Dear lammps group:

I would like to know if any one has tried to compute stress fields near crack tips.

When I tried to compute local atomic stresses using lammps compute stress/atom, I could never succeed in atleast qualititatively reproduce the stress fields as predicted from continuum mechanics. ( example the expected stress concentration near the crack tip is never acheived).

I would like to know if it is possible to generate stress fields from atomistic simulations.

Thank you

Murali

Should the atomic stress fields match continuum?

Steve

Hi Murali & Steve,

I’ve spent a good part of my professional career trying to answer this question. For the atomic stress calculated from the virial expression, one does indeed get a stress field qualitatively similar to a classic crack tip stress field. This has been shown by several authors in the literature, I suggest looking up articles by Abraham, Marder, Farkas and X. Zhou (just off the top of my head). I myself have done a few studies looking at crack tip stress fields, and a picture of one (for an MD simulation using lammps’ predecessor code ParaDyn) is attached below:

There are a few known issues with the atomic stress as compared with a continuum measure of stress. First, as one would expect the stress field is not singular as one approaches the crack tip. Rather, it reaches a finite maximum reflective of the non-local nature of the inter-atomic potential. Second, the behavior of the stress field is ill-defined near free surfaces (as noticed by Cheung & Yip and Zimmerman et al). Thus, recent publications from various authors (Hardy, Cormier et al., M. Zhou, Murdoch) have defined continuum measures of stress that can be extracted from atomistic quantities of force, position and velocity. These expressions are similar to, but differ from, the virial/atomic expression.

Jon Zimmerman

Hi, Jon, Murali & Steve,

This is an very interesting topic for mechanical pepole because they always have a speculative view that the results of continuum based theory can still be applicable to the atomic scale. This is a very nice snapshot proving that elasticity is still accurate even the length scale is very small.

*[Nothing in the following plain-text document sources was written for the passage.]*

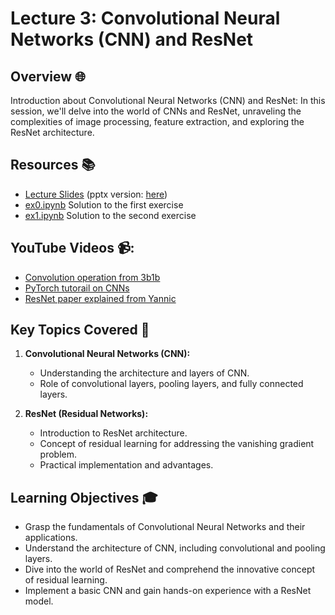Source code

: # Lecture 3: Convolutional Neural Networks (CNN) and ResNet

## Overview 🌐

Introduction about Convolutional Neural Networks (CNN) and ResNet: In this session, we'll delve into the world of CNNs and ResNet, unraveling the complexities of image processing, feature extraction, and exploring the ResNet architecture.

## Resources 📚

- [Lecture Slides](./cnn.pdf) (pptx version: [here](./cnn.pptx))
- [ex0.ipynb](./ex0.ipynb) Solution to the first exercise
- [ex1.ipynb](./ex1.ipynb) Solution to the second exercise

## YouTube Videos 📹:

- [Convolution operation from 3b1b](https://www.youtube.com/watch?v=KuXjwB4LzSA)
- [PyTorch tutorail on CNNs](https://www.youtube.com/watch?v=pDdP0TFzsoQ)
- [ResNet paper explained from Yannic](https://www.youtube.com/watch?v=GWt6Fu05voI)

## Key Topics Covered 🧠

1. **Convolutional Neural Networks (CNN):**
   - Understanding the architecture and layers of CNN.
   - Role of convolutional layers, pooling layers, and fully connected layers.

2. **ResNet (Residual Networks):**
   - Introduction to ResNet architecture.
   - Concept of residual learning for addressing the vanishing gradient problem.
   - Practical implementation and advantages.

## Learning Objectives 🎓

- Grasp the fundamentals of Convolutional Neural Networks and their applications.
- Understand the architecture of CNN, including convolutional and pooling layers.
- Dive into the world of ResNet and comprehend the innovative concept of residual learning.
- Implement a basic CNN and gain hands-on experience with a ResNet model.
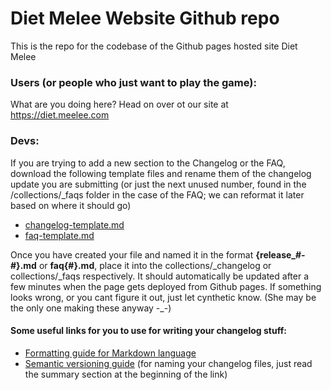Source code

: # Diet Melee Website Github repo
This is the repo for the codebase of the Github pages hosted site Diet Melee

### Users (or people who just want to play the game):

What are you doing here? Head on over ot our site at https://diet.meelee.com

### Devs:
If you are trying to add a new section to the Changelog or the FAQ, download the following template files and rename them of the changelog update you are submitting (or just the next unused number, found in the /collections/_faqs folder in the case of the FAQ; we can reformat it later based on where it should go)

- [changelog-template.md](https://raw.githubusercontent.com/diet-melee/diet-melee.github.io/main/example-md/changelog-template.md)
- [faq-template.md](https://raw.githubusercontent.com/diet-melee/diet-melee.github.io/main/example-md/faq-template.md)

Once you have created your file and named it in the format **{release_#-#}.md** or **faq{#}.md**, place it into the collections/_changelog or collections/_faqs respectively.  It should automatically be updated after a few minutes when the page gets deployed from Github pages.  If something looks wrong, or you cant figure it out, just let cynthetic know. (She may be the only one making these anyway -\_-)

#### Some useful links for you to use for writing your changelog stuff:

- [Formatting guide for Markdown language](https://www.markdownguide.org/basic-syntax/)
- [Semantic versioning guide](https://semver.org/) (for naming your changelog files, just read the summary section at the beginning of the link)
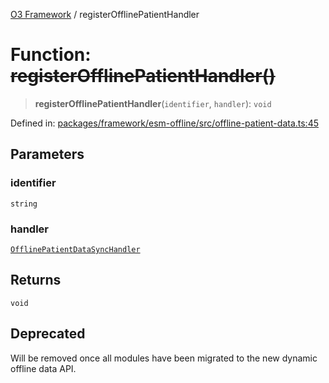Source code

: [O3 Framework](../API.md) / registerOfflinePatientHandler

# Function: ~~registerOfflinePatientHandler()~~

> **registerOfflinePatientHandler**(`identifier`, `handler`): `void`

Defined in: [packages/framework/esm-offline/src/offline-patient-data.ts:45](https://github.com/openmrs/openmrs-esm-core/blob/18d2874f03a33a6ab8295af0e87ac97fdd150718/packages/framework/esm-offline/src/offline-patient-data.ts#L45)

## Parameters

### identifier

`string`

### handler

[`OfflinePatientDataSyncHandler`](../interfaces/OfflinePatientDataSyncHandler.md)

## Returns

`void`

## Deprecated

Will be removed once all modules have been migrated to the new dynamic offline data API.
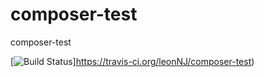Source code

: # composer-test
composer-test

[![Build Status](https://travis-ci.org/leonNJ/composer-test.svg?branch=dev)]https://travis-ci.org/leonNJ/composer-test)
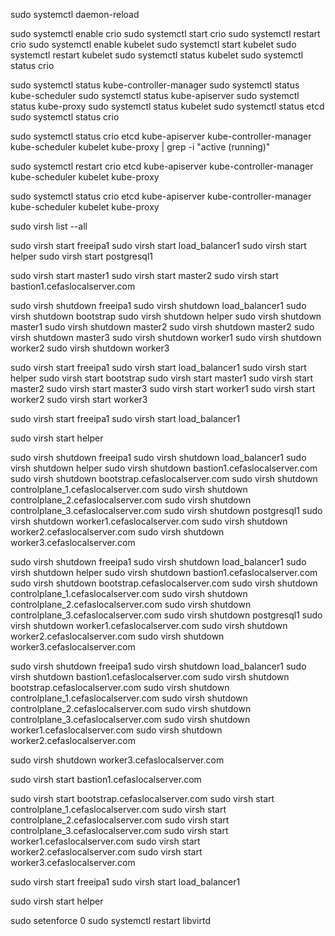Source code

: 


sudo systemctl daemon-reload


sudo systemctl enable crio
sudo systemctl start crio
sudo systemctl restart crio
sudo systemctl enable kubelet
sudo systemctl start kubelet
sudo systemctl restart kubelet
sudo systemctl status kubelet
sudo systemctl status crio



sudo systemctl status kube-controller-manager
sudo systemctl status kube-scheduler
sudo systemctl status kube-apiserver
sudo systemctl status kube-proxy
sudo systemctl status kubelet
sudo systemctl status etcd
sudo systemctl status crio



sudo systemctl status crio etcd kube-apiserver kube-controller-manager kube-scheduler kubelet kube-proxy | grep -i "active (running)"

sudo systemctl restart crio etcd kube-apiserver kube-controller-manager kube-scheduler kubelet kube-proxy

sudo systemctl status crio etcd kube-apiserver kube-controller-manager kube-scheduler kubelet kube-proxy



sudo virsh list --all


sudo virsh start freeipa1
sudo virsh start load_balancer1
sudo virsh start helper
sudo virsh start postgresql1


sudo virsh start master1
sudo virsh start master2
sudo virsh start bastion1.cefaslocalserver.com 


sudo virsh shutdown  freeipa1
sudo virsh shutdown  load_balancer1
sudo virsh shutdown  bootstrap
sudo virsh shutdown  helper
sudo virsh shutdown  master1
sudo virsh shutdown  master2
sudo virsh shutdown  master2
sudo virsh shutdown  master3
sudo virsh shutdown  worker1
sudo virsh shutdown  worker2
sudo virsh shutdown  worker3



sudo virsh start freeipa1
sudo virsh start load_balancer1
sudo virsh start helper
sudo virsh start bootstrap
sudo virsh start master1
sudo virsh start master2
sudo virsh start master3
sudo virsh start worker1
sudo virsh start worker2
sudo virsh start worker3


sudo virsh start freeipa1
sudo virsh start load_balancer1

sudo virsh start helper



sudo virsh shutdown freeipa1
sudo virsh shutdown load_balancer1
sudo virsh shutdown helper
sudo virsh shutdown bastion1.cefaslocalserver.com
sudo virsh shutdown bootstrap.cefaslocalserver.com
sudo virsh shutdown controlplane_1.cefaslocalserver.com
sudo virsh shutdown controlplane_2.cefaslocalserver.com
sudo virsh shutdown controlplane_3.cefaslocalserver.com
sudo virsh shutdown postgresql1
sudo virsh shutdown worker1.cefaslocalserver.com
sudo virsh shutdown worker2.cefaslocalserver.com
sudo virsh shutdown worker3.cefaslocalserver.com


sudo virsh shutdown freeipa1
sudo virsh shutdown load_balancer1
sudo virsh shutdown helper
sudo virsh shutdown bastion1.cefaslocalserver.com
sudo virsh shutdown bootstrap.cefaslocalserver.com
sudo virsh shutdown controlplane_1.cefaslocalserver.com
sudo virsh shutdown controlplane_2.cefaslocalserver.com
sudo virsh shutdown controlplane_3.cefaslocalserver.com
sudo virsh shutdown postgresql1
sudo virsh shutdown worker1.cefaslocalserver.com
sudo virsh shutdown worker2.cefaslocalserver.com
sudo virsh shutdown worker3.cefaslocalserver.com




sudo virsh shutdown freeipa1
sudo virsh shutdown load_balancer1
sudo virsh shutdown bastion1.cefaslocalserver.com
sudo virsh shutdown bootstrap.cefaslocalserver.com
sudo virsh shutdown controlplane_1.cefaslocalserver.com
sudo virsh shutdown controlplane_2.cefaslocalserver.com
sudo virsh shutdown controlplane_3.cefaslocalserver.com
sudo virsh shutdown worker1.cefaslocalserver.com
sudo virsh shutdown worker2.cefaslocalserver.com

































sudo virsh shutdown worker3.cefaslocalserver.com


sudo virsh start bastion1.cefaslocalserver.com

sudo virsh start bootstrap.cefaslocalserver.com
sudo virsh start controlplane_1.cefaslocalserver.com
sudo virsh start controlplane_2.cefaslocalserver.com
sudo virsh start controlplane_3.cefaslocalserver.com
sudo virsh start worker1.cefaslocalserver.com
sudo virsh start worker2.cefaslocalserver.com
sudo virsh start worker3.cefaslocalserver.com

sudo virsh start freeipa1
sudo virsh start load_balancer1

sudo virsh start helper



sudo setenforce 0
sudo systemctl restart libvirtd
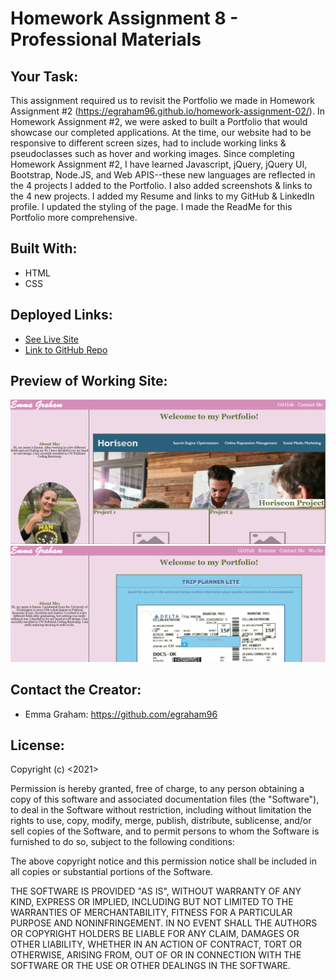 # Homework Assignment 8 - Professional Materials

## Your Task:
This assignment required us to revisit the Portfolio we made in Homework Assignment #2 (https://egraham96.github.io/homework-assignment-02/). In Homework Assignment #2, we were asked to built a Portfolio that would showcase our completed applications. At the time, our website had to be responsive to different screen sizes, had to include working links & pseudoclasses such as hover and working images. Since completing Homework Assignment #2, I have learned Javascript, jQuery, jQuery UI, Bootstrap, Node.JS, and Web APIS--these new languages are reflected in the 4 projects I added to the Portfolio. I also added screenshots & links to the 4 new projects. I added my Resume and links to my GitHub & LinkedIn profile. I updated the styling of the page. I made the ReadMe for this Portfolio more comprehensive. 

## Built With:
* HTML
* CSS

## Deployed Links:
* [See Live Site](https://egraham96.github.io/homework-assignment-08/)
* [Link to GitHub Repo](https://github.com/egraham96/homework-assignment-08)

## Preview of Working Site:
![Screenshot of Deployed Application](Assets/ScreenshotofDeployedApplication.PNG)
![Screenshot of Deployed Application](Assets/AnotherScreenshotofDeployedApplication.PNG)

## Contact the Creator:
* Emma Graham: https://github.com/egraham96

## License:
Copyright (c) <2021><Emma Graham>

Permission is hereby granted, free of charge, to any person obtaining a copy
of this software and associated documentation files (the "Software"), to deal
in the Software without restriction, including without limitation the rights
to use, copy, modify, merge, publish, distribute, sublicense, and/or sell
copies of the Software, and to permit persons to whom the Software is
furnished to do so, subject to the following conditions:

The above copyright notice and this permission notice shall be included in all
copies or substantial portions of the Software.

THE SOFTWARE IS PROVIDED "AS IS", WITHOUT WARRANTY OF ANY KIND, EXPRESS OR
IMPLIED, INCLUDING BUT NOT LIMITED TO THE WARRANTIES OF MERCHANTABILITY,
FITNESS FOR A PARTICULAR PURPOSE AND NONINFRINGEMENT. IN NO EVENT SHALL THE
AUTHORS OR COPYRIGHT HOLDERS BE LIABLE FOR ANY CLAIM, DAMAGES OR OTHER
LIABILITY, WHETHER IN AN ACTION OF CONTRACT, TORT OR OTHERWISE, ARISING FROM,
OUT OF OR IN CONNECTION WITH THE SOFTWARE OR THE USE OR OTHER DEALINGS IN THE
SOFTWARE.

What I want to mention is that the importance of the boundary condition, I guess the imposed boundary condition is the fixed displacement boundary condition according to the K field (which is used to resemble a infinite large sample under loading while the interaction of the atomistic region and the outer is applied by the boundary condition). Am I understand right? please correct me if I am wrong.

AC

Ajing,

You’re correct that boundary condition impacts the resulting stress field. For the simulation depicted I was using a fixed displacement at the top (u_y = some constant value) and bottom (u_y = 0) boundaries, and free conditions at the side boundaries. The simulation (and the lattice) is 2-dimensional, so there is no third dimension to apply bc’s for.

This is NOT the same bc as a prescribed K field. That would require a prescribed, spatially-varying displacement field along all four boundaries. However, the system is large enough such that the characteristic “peanut” shape of the normal stress field for the vertical direction still appears.

Jon Z.

On the other hand, some studies have shown that continuum mechanics seriously breaks down at the atomistic scale (e. g. Luan and Robbins, Science 2005). How badly it breaks down depends very much on the details of the problem. My two cents, it’s a complicated issue and at the very least one shouldn’t *assume* an MD simulation will quantitatively match an analytic continuum model, especially if the stresses are large.

Best,

Rob